According to the recent US Preventive Services Task Force guideline, “a considerable number of studies have reported hazard ratios [HRs] and other measures of association between ECG changes and cardiovascular outcomes.”11 More than 30 studies have assessed the association of ECG abnormalities with the risk of cardiovascular events.12 However, the evidence on the clinical utility of routine ECG in the general population remains insufficient because most of the existing literature consists of observational studies conducted on outdated, nongeneral populations13,14,15,16,17,18,19 and for limited ECG abnormalities or outcomes.20,21,22,23,24,25,26,27 Furthermore, since these studies assessed the association of 1 baseline ECG result with clinical outcomes, there is a lack of evidence regarding the association of minor ECG abnormalities with the development of major ECG abnormalities.

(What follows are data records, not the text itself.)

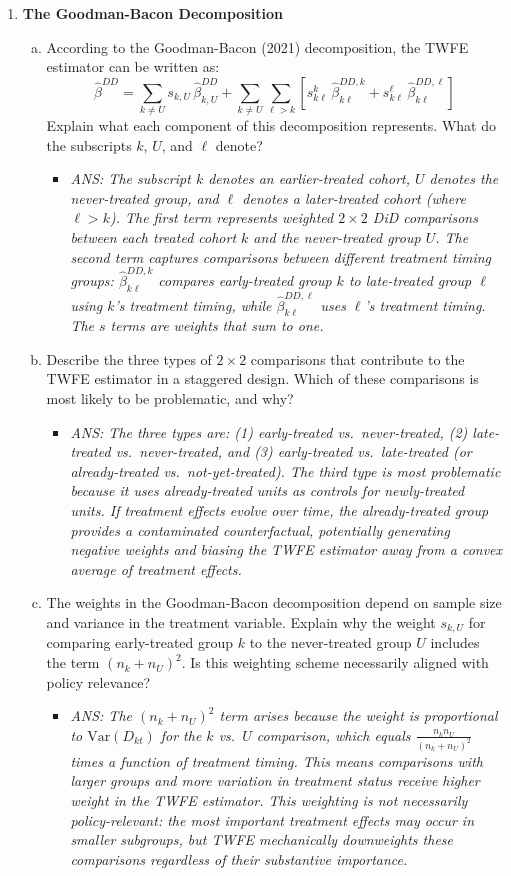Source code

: \documentclass[12pt,a4paper]{article}
\newcommand{\ans}[1]{\begin{itemize}\item[$\bullet$] \textit{ANS: #1}\end{itemize}}
\begin{document}
\begin{enumerate}
\item \textbf{The Goodman-Bacon Decomposition}
\begin{enumerate}[(a)]
\item According to the Goodman-Bacon (2021) decomposition, the TWFE estimator can be written as:
\begin{equation*}
\hat{\beta}^{DD} = \sum_{k \neq U} s_{k,U}\,\hat{\beta}^{DD}_{k,U} + \sum_{k \neq U}\sum_{\ell > k}\left[ s^{k}_{k\ell}\,\hat{\beta}^{DD,k}_{k\ell} + s^{\ell}_{k\ell}\,\hat{\beta}^{DD,\ell}_{k\ell} \right]
\end{equation*}
Explain what each component of this decomposition represents. What do the subscripts $k$, $U$, and $\ell$ denote?
\ans{The subscript $k$ denotes an earlier-treated cohort, $U$ denotes the never-treated group, and $\ell$ denotes a later-treated cohort (where $\ell > k$). The first term represents weighted $2\times2$ DiD comparisons between each treated cohort $k$ and the never-treated group $U$. The second term captures comparisons between different treatment timing groups: $\hat{\beta}^{DD,k}_{k\ell}$ compares early-treated group $k$ to late-treated group $\ell$ using $k$'s treatment timing, while $\hat{\beta}^{DD,\ell}_{k\ell}$ uses $\ell$'s treatment timing. The $s$ terms are weights that sum to one.}

\item Describe the three types of $2\times2$ comparisons that contribute to the TWFE estimator in a staggered design. Which of these comparisons is most likely to be problematic, and why?
\ans{The three types are: (1) early-treated vs.\ never-treated, (2) late-treated vs.\ never-treated, and (3) early-treated vs.\ late-treated (or already-treated vs.\ not-yet-treated). The third type is most problematic because it uses already-treated units as controls for newly-treated units. If treatment effects evolve over time, the already-treated group provides a contaminated counterfactual, potentially generating negative weights and biasing the TWFE estimator away from a convex average of treatment effects.}

\item The weights in the Goodman-Bacon decomposition depend on sample size and variance in the treatment variable. Explain why the weight $s_{k,U}$ for comparing early-treated group $k$ to the never-treated group $U$ includes the term $(n_k + n_U)^{2}$. Is this weighting scheme necessarily aligned with policy relevance?
\ans{The $(n_k + n_U)^{2}$ term arises because the weight is proportional to $\mathrm{Var}(D_{kt})$ for the $k$ vs.\ $U$ comparison, which equals $\frac{n_k n_U}{(n_k+n_U)^{2}}$ times a function of treatment timing. This means comparisons with larger groups and more variation in treatment status receive higher weight in the TWFE estimator. This weighting is not necessarily policy-relevant: the most important treatment effects may occur in smaller subgroups, but TWFE mechanically downweights these comparisons regardless of their substantive importance.}
\end{enumerate}


\end{enumerate}
\end{document}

Therefore, using a large nationwide database from the health insurance association in Japan, we investigated the association between ECG results (ie, minor or major abnormalities) and incident CVD and the association between minor ECG abnormalities and risk of developing major ECG abnormalities. Although many countries have not introduced ECG as a tool for CVD screening, the annual ECG has been mandatory for working-age individuals in Japan since 1989.28 Thus, our goal is to provide evidence in the clinical setting regarding ECG screening in this unique context using sequential ECG results obtained from annual health screenings.

Methods

Data Source and Study Population

The institutional review board of Kyoto University approved all study procedures and waived informed consent for participants because all data used in the study were anonymized by a third-party data provider. All methods were conducted in accordance with the Helsinki Declaration.29 The study followed the Strengthening the Reporting of Observational Studies in Epidemiology (STROBE) reporting guideline.30

In this cohort study, we used the nationwide database with claims and annual health screening data from the Japan Health Insurance Association (JHIA) between April 1, 2015, and March 31, 2022. The JHIA is the largest public health insurer in Japan and provides health insurance to employees in small and medium-sized enterprises and their dependents, covering approximately 40% (30 million) of the working-age population. The details of Japan’s annual health screening program have been described elsewhere.31 Briefly, it is mandatory for public health insurers to provide working-age individuals with health screening every year, and particularly, ECG is required at the time of employment and for those who are aged 35 years or older. Although individuals aged 36 to 39 years can be exempted to undergo ECG with physicians’ agreement, more than 70% of them have an ECG even during those periods (age 35 years, 71.8%; age 36-39 years, 71.8%; and age 40 years; 73.2% in our data; the participation rate for health check-ups among JHIA-insured individuals was 53.8% in 2015).32

Every year, insurers are required to provide their employees with opportunities for health screenings with full subsidization. Employees who undergo screenings receive their results directly from the screening facilities and must report them to their insurers. Those diagnosed with major ECG abnormalities are advised by their insurers to seek further examinations, which are covered by their health insurance. While insurers are mandated to make the recommendation for the follow-up of detected abnormalities, visiting physicians (eg, primary care physicians, cardiologists) is optional for employees. During this process, physicians are not directly notified of these results. The health screening data include information on demographic characteristics, medical history, and laboratory results. Claims data were linked with the International Statistical Classification of Diseases and Related Health Problems, Tenth Revision (ICD-10) disease code.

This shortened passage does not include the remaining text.